Where the records below show the word "begin" in a line, please copy that line.

------------------------

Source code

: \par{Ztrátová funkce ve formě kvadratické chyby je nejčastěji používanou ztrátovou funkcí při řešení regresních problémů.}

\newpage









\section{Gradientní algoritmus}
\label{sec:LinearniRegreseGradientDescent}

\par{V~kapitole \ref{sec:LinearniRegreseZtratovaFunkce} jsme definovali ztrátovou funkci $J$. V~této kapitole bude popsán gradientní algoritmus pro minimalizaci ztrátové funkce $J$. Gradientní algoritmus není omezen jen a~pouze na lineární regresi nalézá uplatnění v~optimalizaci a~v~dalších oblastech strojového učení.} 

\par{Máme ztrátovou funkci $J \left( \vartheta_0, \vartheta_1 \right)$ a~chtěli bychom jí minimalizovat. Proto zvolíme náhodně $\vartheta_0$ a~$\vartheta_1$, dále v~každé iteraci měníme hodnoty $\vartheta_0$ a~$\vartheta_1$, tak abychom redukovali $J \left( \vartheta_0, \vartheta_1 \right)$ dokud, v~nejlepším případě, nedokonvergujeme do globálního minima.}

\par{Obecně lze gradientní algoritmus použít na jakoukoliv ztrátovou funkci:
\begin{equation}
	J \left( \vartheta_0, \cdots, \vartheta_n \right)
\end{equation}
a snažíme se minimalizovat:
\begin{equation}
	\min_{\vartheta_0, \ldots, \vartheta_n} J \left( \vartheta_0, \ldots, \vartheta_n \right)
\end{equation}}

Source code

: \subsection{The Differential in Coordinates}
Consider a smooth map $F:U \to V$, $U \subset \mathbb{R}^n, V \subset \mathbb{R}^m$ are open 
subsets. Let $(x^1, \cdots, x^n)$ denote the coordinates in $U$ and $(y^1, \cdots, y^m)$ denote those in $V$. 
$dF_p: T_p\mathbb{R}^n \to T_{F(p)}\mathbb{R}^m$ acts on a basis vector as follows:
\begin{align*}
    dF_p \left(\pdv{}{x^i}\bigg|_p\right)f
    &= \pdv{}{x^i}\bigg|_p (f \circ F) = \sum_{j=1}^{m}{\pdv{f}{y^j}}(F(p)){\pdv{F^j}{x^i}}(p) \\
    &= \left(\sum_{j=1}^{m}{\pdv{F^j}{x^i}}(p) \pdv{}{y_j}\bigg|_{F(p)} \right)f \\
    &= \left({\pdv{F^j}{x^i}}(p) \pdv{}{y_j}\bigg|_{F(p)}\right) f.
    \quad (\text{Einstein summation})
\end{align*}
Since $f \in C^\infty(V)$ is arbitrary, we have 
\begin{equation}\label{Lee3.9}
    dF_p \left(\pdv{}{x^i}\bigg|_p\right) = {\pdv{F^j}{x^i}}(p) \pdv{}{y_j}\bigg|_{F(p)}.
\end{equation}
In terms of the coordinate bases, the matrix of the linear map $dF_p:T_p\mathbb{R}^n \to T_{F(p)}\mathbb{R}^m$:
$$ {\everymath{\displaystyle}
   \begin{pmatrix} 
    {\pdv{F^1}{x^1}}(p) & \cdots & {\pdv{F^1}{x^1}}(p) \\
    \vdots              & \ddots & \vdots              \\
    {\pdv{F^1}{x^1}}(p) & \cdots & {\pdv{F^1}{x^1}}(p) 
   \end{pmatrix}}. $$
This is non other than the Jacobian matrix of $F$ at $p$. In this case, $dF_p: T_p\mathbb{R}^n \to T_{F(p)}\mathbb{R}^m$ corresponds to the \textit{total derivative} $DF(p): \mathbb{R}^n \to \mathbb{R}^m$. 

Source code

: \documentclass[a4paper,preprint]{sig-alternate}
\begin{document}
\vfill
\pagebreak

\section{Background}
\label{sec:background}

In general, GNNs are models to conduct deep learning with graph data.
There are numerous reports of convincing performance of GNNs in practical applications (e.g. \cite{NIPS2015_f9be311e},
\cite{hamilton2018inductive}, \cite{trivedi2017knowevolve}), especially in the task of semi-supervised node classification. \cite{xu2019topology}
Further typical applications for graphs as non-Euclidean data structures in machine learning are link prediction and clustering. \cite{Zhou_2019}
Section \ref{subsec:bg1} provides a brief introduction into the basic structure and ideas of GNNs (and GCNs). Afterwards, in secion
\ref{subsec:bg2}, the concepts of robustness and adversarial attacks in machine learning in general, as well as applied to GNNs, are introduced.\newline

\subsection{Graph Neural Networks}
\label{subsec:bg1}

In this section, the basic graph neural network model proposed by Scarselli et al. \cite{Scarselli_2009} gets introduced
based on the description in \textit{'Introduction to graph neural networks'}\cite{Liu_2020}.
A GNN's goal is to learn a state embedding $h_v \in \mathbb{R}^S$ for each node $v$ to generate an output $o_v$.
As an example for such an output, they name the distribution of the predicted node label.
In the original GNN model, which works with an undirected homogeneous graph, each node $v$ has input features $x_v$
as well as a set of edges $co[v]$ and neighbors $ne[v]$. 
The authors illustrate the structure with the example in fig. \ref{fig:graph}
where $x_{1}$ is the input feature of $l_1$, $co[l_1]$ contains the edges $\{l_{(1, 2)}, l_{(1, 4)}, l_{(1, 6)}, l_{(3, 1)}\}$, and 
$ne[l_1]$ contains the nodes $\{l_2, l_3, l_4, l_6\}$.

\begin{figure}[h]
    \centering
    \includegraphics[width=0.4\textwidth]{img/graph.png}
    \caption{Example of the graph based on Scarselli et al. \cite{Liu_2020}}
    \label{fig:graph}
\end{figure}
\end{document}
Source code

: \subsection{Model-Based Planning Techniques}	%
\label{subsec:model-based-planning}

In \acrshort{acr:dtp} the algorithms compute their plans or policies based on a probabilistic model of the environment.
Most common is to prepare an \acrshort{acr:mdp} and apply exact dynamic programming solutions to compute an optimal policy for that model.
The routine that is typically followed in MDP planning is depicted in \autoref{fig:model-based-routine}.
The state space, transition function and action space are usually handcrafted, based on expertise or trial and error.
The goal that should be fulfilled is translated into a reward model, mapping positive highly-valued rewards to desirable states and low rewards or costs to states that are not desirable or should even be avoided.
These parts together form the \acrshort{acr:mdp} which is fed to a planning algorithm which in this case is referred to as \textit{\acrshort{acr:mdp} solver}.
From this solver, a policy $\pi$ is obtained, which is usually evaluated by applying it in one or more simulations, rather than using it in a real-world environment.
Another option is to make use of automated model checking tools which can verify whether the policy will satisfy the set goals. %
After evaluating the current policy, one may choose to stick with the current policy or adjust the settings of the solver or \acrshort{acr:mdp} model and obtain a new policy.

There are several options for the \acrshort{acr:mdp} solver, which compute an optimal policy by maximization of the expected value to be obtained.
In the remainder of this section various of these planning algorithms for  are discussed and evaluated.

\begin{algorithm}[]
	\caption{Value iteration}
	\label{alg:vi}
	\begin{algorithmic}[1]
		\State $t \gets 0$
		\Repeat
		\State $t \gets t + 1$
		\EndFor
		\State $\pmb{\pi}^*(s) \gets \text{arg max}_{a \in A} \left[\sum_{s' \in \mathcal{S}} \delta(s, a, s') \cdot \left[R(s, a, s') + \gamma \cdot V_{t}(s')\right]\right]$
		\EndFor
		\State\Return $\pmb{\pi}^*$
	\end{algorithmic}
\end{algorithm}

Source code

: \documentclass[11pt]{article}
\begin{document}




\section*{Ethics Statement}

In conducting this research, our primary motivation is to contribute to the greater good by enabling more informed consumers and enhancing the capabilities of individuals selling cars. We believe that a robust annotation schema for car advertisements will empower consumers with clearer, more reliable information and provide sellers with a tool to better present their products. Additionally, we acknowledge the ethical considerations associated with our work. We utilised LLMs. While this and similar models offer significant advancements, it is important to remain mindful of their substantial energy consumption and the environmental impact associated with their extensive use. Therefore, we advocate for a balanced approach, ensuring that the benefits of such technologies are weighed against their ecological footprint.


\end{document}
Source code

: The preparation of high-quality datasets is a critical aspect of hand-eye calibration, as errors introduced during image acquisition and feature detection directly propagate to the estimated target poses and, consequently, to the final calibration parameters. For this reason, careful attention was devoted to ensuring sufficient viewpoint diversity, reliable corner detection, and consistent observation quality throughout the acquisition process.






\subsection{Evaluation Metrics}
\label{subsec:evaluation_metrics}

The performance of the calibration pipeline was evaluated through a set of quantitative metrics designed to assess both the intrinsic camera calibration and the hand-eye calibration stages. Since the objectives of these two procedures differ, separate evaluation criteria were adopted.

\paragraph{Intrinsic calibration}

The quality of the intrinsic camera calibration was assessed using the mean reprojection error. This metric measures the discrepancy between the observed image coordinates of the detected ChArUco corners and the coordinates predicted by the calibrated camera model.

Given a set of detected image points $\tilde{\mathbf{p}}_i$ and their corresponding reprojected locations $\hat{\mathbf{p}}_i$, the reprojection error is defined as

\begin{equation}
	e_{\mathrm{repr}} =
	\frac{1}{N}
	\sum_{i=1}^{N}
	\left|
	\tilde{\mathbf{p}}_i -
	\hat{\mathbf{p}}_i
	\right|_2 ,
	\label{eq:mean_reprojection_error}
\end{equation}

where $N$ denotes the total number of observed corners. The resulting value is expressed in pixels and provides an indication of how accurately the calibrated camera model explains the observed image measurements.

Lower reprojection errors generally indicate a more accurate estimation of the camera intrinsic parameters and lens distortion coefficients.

------------------------

▶ _Response area_
\begin{equation}
\begin{equation}
\begin{align*}
\begin{equation}\label{Lee3.9}
   \begin{pmatrix} 
\begin{document}
\begin{figure}[h]
\begin{algorithm}[]
	\begin{algorithmic}[1]
\begin{document}
\begin{equation}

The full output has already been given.